*MATERIAL SHOWN:*
....

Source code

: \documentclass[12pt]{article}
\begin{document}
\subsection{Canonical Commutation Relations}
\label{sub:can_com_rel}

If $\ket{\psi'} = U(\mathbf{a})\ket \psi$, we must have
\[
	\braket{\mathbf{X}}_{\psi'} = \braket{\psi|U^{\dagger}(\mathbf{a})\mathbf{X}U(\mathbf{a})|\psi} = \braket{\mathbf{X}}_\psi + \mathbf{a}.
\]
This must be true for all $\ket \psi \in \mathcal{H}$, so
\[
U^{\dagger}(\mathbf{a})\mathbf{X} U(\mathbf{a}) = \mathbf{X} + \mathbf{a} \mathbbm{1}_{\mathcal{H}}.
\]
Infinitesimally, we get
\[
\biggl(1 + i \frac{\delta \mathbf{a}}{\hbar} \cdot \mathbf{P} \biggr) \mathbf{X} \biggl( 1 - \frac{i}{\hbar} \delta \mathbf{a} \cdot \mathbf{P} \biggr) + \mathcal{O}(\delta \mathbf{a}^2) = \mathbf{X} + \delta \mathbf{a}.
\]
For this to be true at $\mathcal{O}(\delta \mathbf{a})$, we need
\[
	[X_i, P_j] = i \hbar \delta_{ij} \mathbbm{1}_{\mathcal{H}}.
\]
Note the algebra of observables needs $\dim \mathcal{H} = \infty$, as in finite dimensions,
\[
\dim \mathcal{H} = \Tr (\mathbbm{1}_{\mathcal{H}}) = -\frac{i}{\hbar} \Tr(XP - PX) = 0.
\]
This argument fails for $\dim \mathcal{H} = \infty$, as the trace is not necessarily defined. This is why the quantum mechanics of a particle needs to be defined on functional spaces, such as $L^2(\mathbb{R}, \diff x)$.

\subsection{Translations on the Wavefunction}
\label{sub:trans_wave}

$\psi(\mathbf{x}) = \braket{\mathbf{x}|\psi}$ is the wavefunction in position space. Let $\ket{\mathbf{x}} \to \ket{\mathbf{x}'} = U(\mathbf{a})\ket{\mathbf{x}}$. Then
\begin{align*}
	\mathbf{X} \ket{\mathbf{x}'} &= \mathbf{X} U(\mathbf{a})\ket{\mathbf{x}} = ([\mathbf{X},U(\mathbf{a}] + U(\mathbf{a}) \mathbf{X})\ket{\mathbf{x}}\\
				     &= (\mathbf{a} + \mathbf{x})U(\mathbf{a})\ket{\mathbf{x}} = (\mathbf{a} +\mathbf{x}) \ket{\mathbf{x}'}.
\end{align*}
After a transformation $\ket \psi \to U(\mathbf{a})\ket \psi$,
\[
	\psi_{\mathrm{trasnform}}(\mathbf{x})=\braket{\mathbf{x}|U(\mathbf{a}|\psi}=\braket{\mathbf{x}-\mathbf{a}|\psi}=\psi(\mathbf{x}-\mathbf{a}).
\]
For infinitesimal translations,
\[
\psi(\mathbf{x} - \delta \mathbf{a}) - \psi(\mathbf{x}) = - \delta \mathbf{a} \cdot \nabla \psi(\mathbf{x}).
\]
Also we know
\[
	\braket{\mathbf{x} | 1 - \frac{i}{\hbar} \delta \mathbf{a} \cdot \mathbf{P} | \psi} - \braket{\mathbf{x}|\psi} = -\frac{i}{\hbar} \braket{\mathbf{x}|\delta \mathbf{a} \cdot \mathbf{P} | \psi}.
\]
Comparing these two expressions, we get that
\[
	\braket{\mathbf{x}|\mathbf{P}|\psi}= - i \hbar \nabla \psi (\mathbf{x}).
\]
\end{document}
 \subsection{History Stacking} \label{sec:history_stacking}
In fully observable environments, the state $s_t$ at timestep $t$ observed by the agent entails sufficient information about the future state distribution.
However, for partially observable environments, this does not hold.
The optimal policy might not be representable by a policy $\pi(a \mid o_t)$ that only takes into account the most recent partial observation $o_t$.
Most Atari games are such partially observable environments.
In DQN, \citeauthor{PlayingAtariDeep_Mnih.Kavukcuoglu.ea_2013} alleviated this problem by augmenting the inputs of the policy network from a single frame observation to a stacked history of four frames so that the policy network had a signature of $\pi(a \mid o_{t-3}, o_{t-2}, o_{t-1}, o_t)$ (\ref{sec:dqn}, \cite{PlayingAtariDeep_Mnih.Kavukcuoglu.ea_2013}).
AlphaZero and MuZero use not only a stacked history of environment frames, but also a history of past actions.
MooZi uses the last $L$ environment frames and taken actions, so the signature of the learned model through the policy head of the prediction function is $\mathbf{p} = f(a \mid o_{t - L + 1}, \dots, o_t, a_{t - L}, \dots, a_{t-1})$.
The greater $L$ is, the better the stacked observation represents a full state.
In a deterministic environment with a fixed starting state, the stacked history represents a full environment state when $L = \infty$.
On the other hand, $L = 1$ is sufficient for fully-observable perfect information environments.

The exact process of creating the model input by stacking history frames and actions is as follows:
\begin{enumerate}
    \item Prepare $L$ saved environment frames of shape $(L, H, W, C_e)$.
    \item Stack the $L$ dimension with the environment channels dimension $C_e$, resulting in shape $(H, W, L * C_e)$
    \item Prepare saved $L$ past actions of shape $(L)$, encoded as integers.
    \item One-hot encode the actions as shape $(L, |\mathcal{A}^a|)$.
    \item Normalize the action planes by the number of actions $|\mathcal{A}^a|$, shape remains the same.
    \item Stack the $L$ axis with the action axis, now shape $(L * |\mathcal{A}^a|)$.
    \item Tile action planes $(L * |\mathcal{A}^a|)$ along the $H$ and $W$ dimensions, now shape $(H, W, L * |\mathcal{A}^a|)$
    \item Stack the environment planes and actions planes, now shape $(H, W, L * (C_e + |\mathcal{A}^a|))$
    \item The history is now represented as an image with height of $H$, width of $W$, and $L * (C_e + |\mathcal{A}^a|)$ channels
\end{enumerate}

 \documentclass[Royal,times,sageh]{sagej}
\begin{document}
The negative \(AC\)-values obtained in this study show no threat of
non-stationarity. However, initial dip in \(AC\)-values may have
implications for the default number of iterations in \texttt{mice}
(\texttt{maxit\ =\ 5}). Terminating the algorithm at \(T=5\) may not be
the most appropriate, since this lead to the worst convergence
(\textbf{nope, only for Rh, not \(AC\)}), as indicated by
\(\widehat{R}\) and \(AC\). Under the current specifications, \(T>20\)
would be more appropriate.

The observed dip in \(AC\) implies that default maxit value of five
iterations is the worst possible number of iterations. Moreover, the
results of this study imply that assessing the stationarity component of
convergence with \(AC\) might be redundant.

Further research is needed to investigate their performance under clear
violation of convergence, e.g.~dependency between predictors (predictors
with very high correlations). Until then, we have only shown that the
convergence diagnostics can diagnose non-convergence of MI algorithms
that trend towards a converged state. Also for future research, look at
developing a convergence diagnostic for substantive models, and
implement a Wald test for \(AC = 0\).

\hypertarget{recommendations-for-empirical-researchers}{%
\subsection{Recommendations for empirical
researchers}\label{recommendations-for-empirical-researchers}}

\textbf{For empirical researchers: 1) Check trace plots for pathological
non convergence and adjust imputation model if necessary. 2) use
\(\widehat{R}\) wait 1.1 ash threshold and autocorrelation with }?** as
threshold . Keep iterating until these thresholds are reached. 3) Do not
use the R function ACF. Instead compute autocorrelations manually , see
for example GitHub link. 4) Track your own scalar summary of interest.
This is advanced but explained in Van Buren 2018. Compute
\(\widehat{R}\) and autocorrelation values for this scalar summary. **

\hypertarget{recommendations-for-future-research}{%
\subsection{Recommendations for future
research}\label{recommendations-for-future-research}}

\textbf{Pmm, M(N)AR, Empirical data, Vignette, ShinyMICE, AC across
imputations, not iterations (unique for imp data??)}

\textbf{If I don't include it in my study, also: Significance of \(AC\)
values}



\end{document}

....

*WHAT YOU WILL DO:* Pull every line containing "past" out of the material and copy it.

*TASK RESULT:*
AlphaZero and MuZero use not only a stacked history of environment frames, but also a history of past actions.
    \item Prepare saved $L$ past actions of shape $(L)$, encoded as integers.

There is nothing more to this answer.